Compared to the fixed-number-of-slots approach, this plan is certainly more flexible. But, of course, it will also need to be put into practice at least once before any final judgment can be made. Perhaps, as some fear, a project as large and rapidly-growing as OpenStack will require a heavier hand to steer in a predictable direction. Several people in the mailing list discussion noted that the Linux kernel also revisited its procedures several times as its contributor base grew substantially, and today uses a rather formal hierarchy of subsystem maintainers.

But perhaps OpenStack's architecture is too different from the kernel's, and OpenStack users view it as more of a toolkit than a tool; in that case, a looser structure might make sense. In either case, as Zane Bitter put it, "this is what success looks like". Having so many contributions that they are difficult to wrangle is certainly a difficult problem to solve, but it is also one that few open-source projects consider a bad sign.

Rethinking the OpenStack development process

Posted Sep 5, 2014 9:16 UTC (Fri) by rwmj (subscriber, #5474) [Link] (4 responses)

As an occasional OpenStack contributor, I find there are a couple of tools problems.

Firstly Gerrit is a horrible way to review code. There are multiple problems, from the user interface, to capricious failures in the automated tests that don't necessarily reflect real problems.

Secondly Launchpad is a horrible way to track blueprints and bugs. I can't work out how to find all new bugs/blueprints related to topic X (well actually, I did -- by using a big set of Google Alerts -- but that's working around the problem).

Rethinking the OpenStack development process

Posted Sep 5, 2014 22:59 UTC (Fri) by marcH (subscriber, #57642) [Link] (2 responses)

I don't find Gerrit's user interface great either but the workflow is good and is there any good free alternative anyway? (Email no thanks)

Rethinking the OpenStack development process

Posted Sep 6, 2014 0:15 UTC (Sat) by jeff_marshall (subscriber, #49255) [Link]

I haven't tried gerrit, but review board is pretty nice once you get it integrated into your workflow.

Some of the features cost money (pdf review, in particular), but the core code review is free.

Rethinking the OpenStack development process

Posted Sep 6, 2014 0:45 UTC (Sat) by mathstuf (subscriber, #69389) [Link]

I'm not really a fan of its workflow either. Anyways, to be more specific in my main issues with Gerrit: there's no "branch view" which makes reviewing branches with reverts a pain unless you're happy with rebases, a commit can only ever belong to a single branch (which means branch A must land before branch B can even start review), keeping track of comments on not-the-latest patchset is utter shit, theres no location for branch-level comments such as a rationale for the branch in the first place or instructions for reviewers, and the emails are borderline useless.

Rethinking the OpenStack development process

Posted Sep 6, 2014 0:28 UTC (Sat) by angdraug (subscriber, #7487) [Link]

Gerrit's UI certainly takes some getting used to, but it remains the best free software code review tool out there.

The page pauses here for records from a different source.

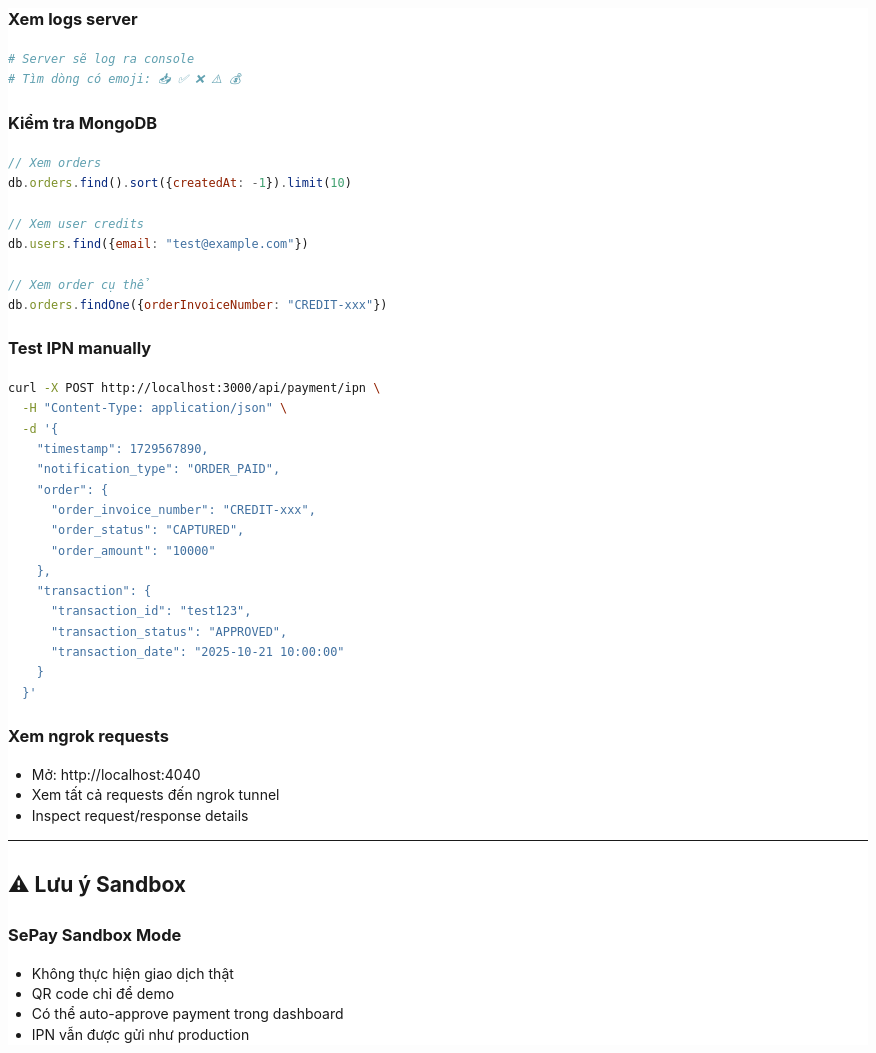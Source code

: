 ### Xem logs server
```bash
# Server sẽ log ra console
# Tìm dòng có emoji: 📥 ✅ ❌ ⚠️ 💰
```

### Kiểm tra MongoDB
```javascript
// Xem orders
db.orders.find().sort({createdAt: -1}).limit(10)

// Xem user credits
db.users.find({email: "test@example.com"})

// Xem order cụ thể
db.orders.findOne({orderInvoiceNumber: "CREDIT-xxx"})
```

### Test IPN manually
```bash
curl -X POST http://localhost:3000/api/payment/ipn \
  -H "Content-Type: application/json" \
  -d '{
    "timestamp": 1729567890,
    "notification_type": "ORDER_PAID",
    "order": {
      "order_invoice_number": "CREDIT-xxx",
      "order_status": "CAPTURED",
      "order_amount": "10000"
    },
    "transaction": {
      "transaction_id": "test123",
      "transaction_status": "APPROVED",
      "transaction_date": "2025-10-21 10:00:00"
    }
  }'
```

### Xem ngrok requests
- Mở: http://localhost:4040
- Xem tất cả requests đến ngrok tunnel
- Inspect request/response details

---

## ⚠️ Lưu ý Sandbox

### SePay Sandbox Mode
- Không thực hiện giao dịch thật
- QR code chỉ để demo
- Có thể auto-approve payment trong dashboard
- IPN vẫn được gửi như production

And you certainly can't blame OpenStack CI infrastructure problems on Gerrit, it honestly tracks passed and failed tests, and having a false positive test failure disrupt your own work by blocking a commit from getting merged is much better than disrupting everyone's work by merging a commit that really fails the test.

Rethinking the OpenStack development process

Posted Sep 5, 2014 14:12 UTC (Fri) by mjthayer (guest, #39183) [Link]

If new features were queued and reviewed on a first in first out basis this might encourage contributors to help with the review process in order to get their contribution moving faster. The quality of the reviews might affect the treatment of their own contributions of course.

Rethinking the OpenStack development process

Posted Sep 5, 2014 23:02 UTC (Fri) by marcH (subscriber, #57642) [Link]

Could a charitable person find Linus' email where he explains that here not too little but rather too much software in the world and why his job is to say "no"? I can't remember any specific enough search keyword in it...